Plaintiff Bond appeals pro se from the district court's order dismissing his civil rights case. 42 U.S.C. § 1983 (1982). The appeal has been referred to a panel of the court pursuant to Rule 9(a), Rules of the Sixth Circuit. Upon consideration, this panel unanimously agrees that oral argument is not needed. Fed. R. App. P. 34(a).
Bond is a prisoner at the Luther Luckett Correctional Complex in LaGrange, Kentucky. The defendant is the Chief Deputy Clerk of the Kentucky Court of Appeals.
In his complaint, Bond alleged that the defendant refused to file a notice of appeal in the trial court on Bond's behalf. Bond requested $50,000 in damages. The district court dismissed the case sua sponte because Bond did not show a violation of a constitutional right.

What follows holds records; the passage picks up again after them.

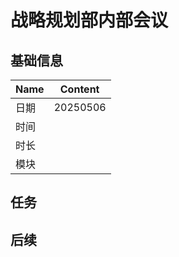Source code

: # 战略规划部内部会议

## 基础信息

| Name | Content                                        |
| ---- | ---------------------------------------------- |
| 日期 | 20250506 |
| 时间 |                                                |
| 时长 |                                                |
| 模块 |                                                |

## 任务

## 后续
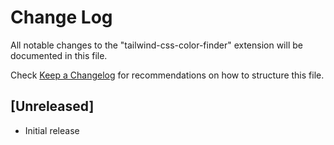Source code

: # Change Log

All notable changes to the "tailwind-css-color-finder" extension will be documented in this file.

Check [Keep a Changelog](http://keepachangelog.com/) for recommendations on how to structure this file.

## [Unreleased]

- Initial release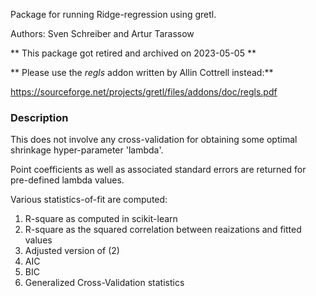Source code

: Package for running Ridge-regression using gretl.

Authors: Sven Schreiber and Artur Tarassow

** This package got retired and archived on 2023-05-05 **

** Please use the *regls* addon written by Allin Cottrell instead:**

https://sourceforge.net/projects/gretl/files/addons/doc/regls.pdf


### Description

This does not involve any cross-validation for obtaining some optimal shrinkage hyper-parameter 'lambda'.

Point coefficients as well as associated standard errors are returned for pre-defined lambda values.

Various statistics-of-fit are computed:
1) R-square as computed in scikit-learn
2) R-square as the squared correlation between reaizations and fitted values
3) Adjusted version of (2)
4) AIC
5) BIC
6) Generalized Cross-Validation statistics
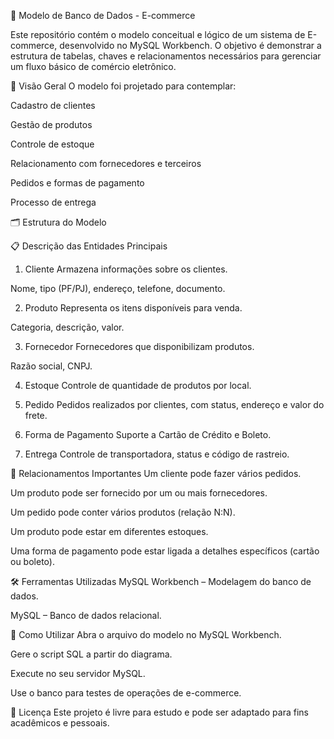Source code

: 🛒 Modelo de Banco de Dados - E-commerce

Este repositório contém o modelo conceitual e lógico de um sistema de E-commerce, desenvolvido no MySQL Workbench.
O objetivo é demonstrar a estrutura de tabelas, chaves e relacionamentos necessários para gerenciar um fluxo básico de comércio eletrônico.

📌 Visão Geral
O modelo foi projetado para contemplar:

Cadastro de clientes

Gestão de produtos

Controle de estoque

Relacionamento com fornecedores e terceiros

Pedidos e formas de pagamento

Processo de entrega

🗂 Estrutura do Modelo

📋 Descrição das Entidades Principais
1. Cliente
Armazena informações sobre os clientes.

Nome, tipo (PF/PJ), endereço, telefone, documento.

2. Produto
Representa os itens disponíveis para venda.

Categoria, descrição, valor.

3. Fornecedor
Fornecedores que disponibilizam produtos.

Razão social, CNPJ.

4. Estoque
Controle de quantidade de produtos por local.

5. Pedido
Pedidos realizados por clientes, com status, endereço e valor do frete.

6. Forma de Pagamento
Suporte a Cartão de Crédito e Boleto.

7. Entrega
Controle de transportadora, status e código de rastreio.

🔗 Relacionamentos Importantes
Um cliente pode fazer vários pedidos.

Um produto pode ser fornecido por um ou mais fornecedores.

Um pedido pode conter vários produtos (relação N:N).

Um produto pode estar em diferentes estoques.

Uma forma de pagamento pode estar ligada a detalhes específicos (cartão ou boleto).

🛠 Ferramentas Utilizadas
MySQL Workbench – Modelagem do banco de dados.

MySQL – Banco de dados relacional.

🚀 Como Utilizar
Abra o arquivo do modelo no MySQL Workbench.

Gere o script SQL a partir do diagrama.

Execute no seu servidor MySQL.

Use o banco para testes de operações de e-commerce.

📄 Licença
Este projeto é livre para estudo e pode ser adaptado para fins acadêmicos e pessoais.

A complaint is frivolous if it lacks an arguable basis in law or in fact. Neitzke v. Williams, 109 S. Ct. 1827, 1831 (1989). An example of a case lacking an arguable basis in law is a case lacking a liberty or property interest. 109 S. Ct. at 1833.

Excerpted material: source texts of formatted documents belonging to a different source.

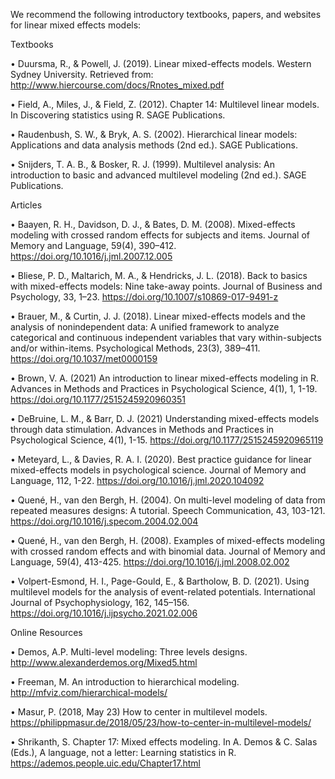 We recommend the following introductory textbooks, papers, and websites for linear mixed effects models:

Textbooks

•	Duursma, R., & Powell, J. (2019). Linear mixed-effects models. Western Sydney University. Retrieved from: http://www.hiercourse.com/docs/Rnotes_mixed.pdf

•	Field, A., Miles, J., & Field, Z. (2012). Chapter 14: Multilevel linear models. In Discovering statistics using R. SAGE Publications.

•	Raudenbush, S. W., & Bryk, A. S. (2002). Hierarchical linear models: Applications and data analysis methods (2nd ed.). SAGE Publications.

•	Snijders, T. A. B., & Bosker, R. J. (1999). Multilevel analysis: An introduction to basic and advanced multilevel modeling (2nd ed.). SAGE Publications.

Articles

•	Baayen, R. H., Davidson, D. J., & Bates, D. M. (2008). Mixed-effects modeling with crossed random effects for subjects and items. Journal of Memory and Language, 59(4), 390–412. https://doi.org/10.1016/j.jml.2007.12.005

•	Bliese, P. D., Maltarich, M. A., & Hendricks, J. L. (2018). Back to basics with mixed-effects models: Nine take-away points. Journal of Business and Psychology, 33, 1–23. https://doi.org/10.1007/s10869-017-9491-z

•	Brauer, M., & Curtin, J. J. (2018). Linear mixed-effects models and the analysis of nonindependent data: A unified framework to analyze categorical and continuous independent variables that vary within-subjects and/or within-items. Psychological Methods, 23(3), 389–411. https://doi.org/10.1037/met0000159

•	Brown, V. A. (2021) An introduction to linear mixed-effects modeling in R. Advances in Methods and Practices in Psychological Science, 4(1), 1, 1-19. https://doi.org/10.1177/2515245920960351

•	DeBruine, L. M., & Barr, D. J. (2021) Understanding mixed-effects models through data stimulation. Advances in Methods and Practices in Psychological Science, 4(1), 1-15. https://doi.org/10.1177/2515245920965119

•	Meteyard, L., & Davies, R. A. I. (2020). Best practice guidance for linear mixed-effects models in psychological science. Journal of Memory and Language, 112, 1-22. https://doi.org/10.1016/j.jml.2020.104092

•	Quené, H., van den Bergh, H. (2004). On multi-level modeling of data from repeated measures designs: A tutorial. Speech Communication, 43, 103-121. https://doi.org/10.1016/j.specom.2004.02.004

•	Quené, H., van den Bergh, H. (2008). Examples of mixed-effects modeling with crossed random effects and with binomial data. Journal of Memory and Language, 59(4), 413-425. https://doi.org/10.1016/j.jml.2008.02.002

•	Volpert-Esmond, H. I., Page-Gould, E., & Bartholow, B. D. (2021). Using multilevel models for the analysis of event-related potentials. International Journal of Psychophysiology, 162, 145–156. https://doi.org/10.1016/j.ijpsycho.2021.02.006

Online Resources

•	Demos, A.P. Multi-level modeling: Three levels designs. http://www.alexanderdemos.org/Mixed5.html

•	Freeman, M. An introduction to hierarchical modeling. http://mfviz.com/hierarchical-models/

•	Masur, P. (2018, May 23) How to center in multilevel models. https://philippmasur.de/2018/05/23/how-to-center-in-multilevel-models/

•	Shrikanth, S. Chapter 17: Mixed effects modeling. In A. Demos & C. Salas (Eds.), A language, not a letter: Learning statistics in R. https://ademos.people.uic.edu/Chapter17.html
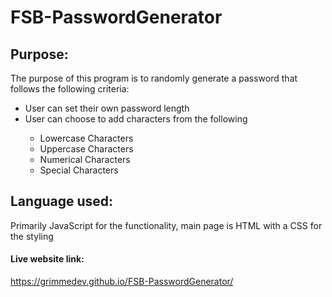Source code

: # FSB-PasswordGenerator

## Purpose:
The purpose of this program is to randomly generate a password that follows the following criteria:
<ul>
    <li>User can set their own password length</li>
    <li>User can choose to add characters from the following</li>
    <ul>
        <li>Lowercase Characters</li>
        <li>Uppercase Characters</li>
        <li>Numerical Characters</li>
        <li>Special Characters</li>
    </ul>
</ul>

## Language used:
Primarily JavaScript for the functionality, main page is HTML with a CSS for the styling



#### Live website link:
https://grimmedev.github.io/FSB-PasswordGenerator/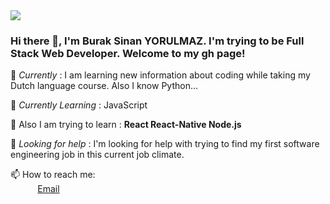 <img src="https://businan.github.io/image/image.png" border-radius=10>
 
### Hi there 👋, I'm Burak Sinan YORULMAZ. I'm trying to be Full Stack Web Developer. Welcome to my gh page! <br>
 
🔭 *Currently* :  I am learning new information about coding while taking my Dutch language course. Also I know Python... <br>

 
🌱 *Currently Learning* : JavaScript <br>

👯 Also I am trying to learn : **React React-Native Node.js**

🤔 *Looking for help* : I'm looking for help with trying to find my first software engineering job in this current job climate.<br>

📫 How to reach me: <br>
&nbsp;&nbsp;&nbsp;&nbsp;&nbsp;&nbsp;&nbsp;&nbsp;&nbsp;&nbsp; [Email](yorulmazburaksinan@gmail.com)
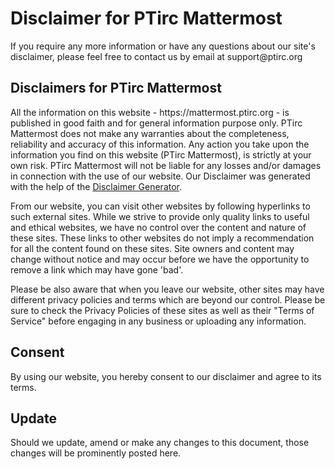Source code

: <h1>Disclaimer for PTirc Mattermost</h1>

<p>If you require any more information or have any questions about our site's disclaimer, please feel free to contact us by email at support@ptirc.org</p>

<h2>Disclaimers for PTirc Mattermost</h2>

<p>All the information on this website - https://mattermost.ptirc.org - is published in good faith and for general information purpose only. PTirc Mattermost does not make any warranties about the completeness, reliability and accuracy of this information. Any action you take upon the information you find on this website (PTirc Mattermost), is strictly at your own risk. PTirc Mattermost will not be liable for any losses and/or damages in connection with the use of our website. Our Disclaimer was generated with the help of the <a href="https://www.privacypolicyonline.com/disclaimer-generator/">Disclaimer Generator</a>.</p>

<p>From our website, you can visit other websites by following hyperlinks to such external sites. While we strive to provide only quality links to useful and ethical websites, we have no control over the content and nature of these sites. These links to other websites do not imply a recommendation for all the content found on these sites. Site owners and content may change without notice and may occur before we have the opportunity to remove a link which may have gone 'bad'.</p>

<p>Please be also aware that when you leave our website, other sites may have different privacy policies and terms which are beyond our control. Please be sure to check the Privacy Policies of these sites as well as their "Terms of Service" before engaging in any business or uploading any information.</p>

<h2>Consent</h2>

<p>By using our website, you hereby consent to our disclaimer and agree to its terms.</p>

<h2>Update</h2>

<p>Should we update, amend or make any changes to this document, those changes will be prominently posted here.</p>
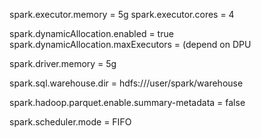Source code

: spark.executor.memory = 5g
spark.executor.cores = 4

spark.dynamicAllocation.enabled = true
spark.dynamicAllocation.maxExecutors = (depend on DPU

spark.driver.memory = 5g

spark.sql.warehouse.dir = hdfs:///user/spark/warehouse

spark.hadoop.parquet.enable.summary-metadata = false

spark.scheduler.mode = FIFO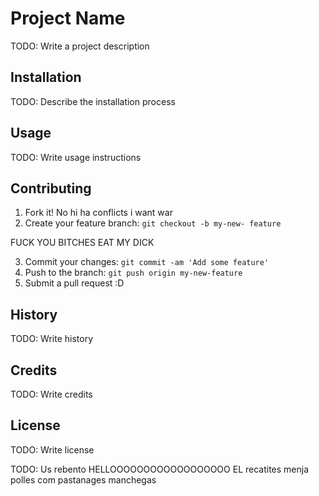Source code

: # Project Name
TODO: Write a project description
## Installation
TODO: Describe the installation process
## Usage
TODO: Write usage instructions
## Contributing
1. Fork it!
No hi ha conflicts i want war
2. Create your feature branch: `git checkout -b my-new-
feature`

FUCK YOU BITCHES EAT MY DICK

3. Commit your changes: `git commit -am 'Add some
feature'`
4. Push to the branch: `git push origin my-new-feature`
5. Submit a pull request :D
## History
TODO: Write history
## Credits
TODO: Write credits
## License
TODO: Write license


TODO: Us rebento
HELLOOOOOOOOOOOOOOOOOO
 EL recatites menja polles com pastanages manchegas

Here Bond's case lacks a constitutional interest. Bond alleged that, under Fed. R. App. P. 4(a) (1), the Kentucky deputy clerk was required to file his notice of appeal in the trial court. However, Fed. R. App. P. 4(a) (1) does not apply to the state court. Under Ky.Civ.Rule 73.01(2), the litigant must file a notice of appeal in the trial court. Therefore, the district court correctly held that Bond's case lacks a constitutional interest.
The order of the district court is affirmed under Rule 9(b) (5), Rules of the Sixth Circuit, because the issues are not substantial and do not require oral argument.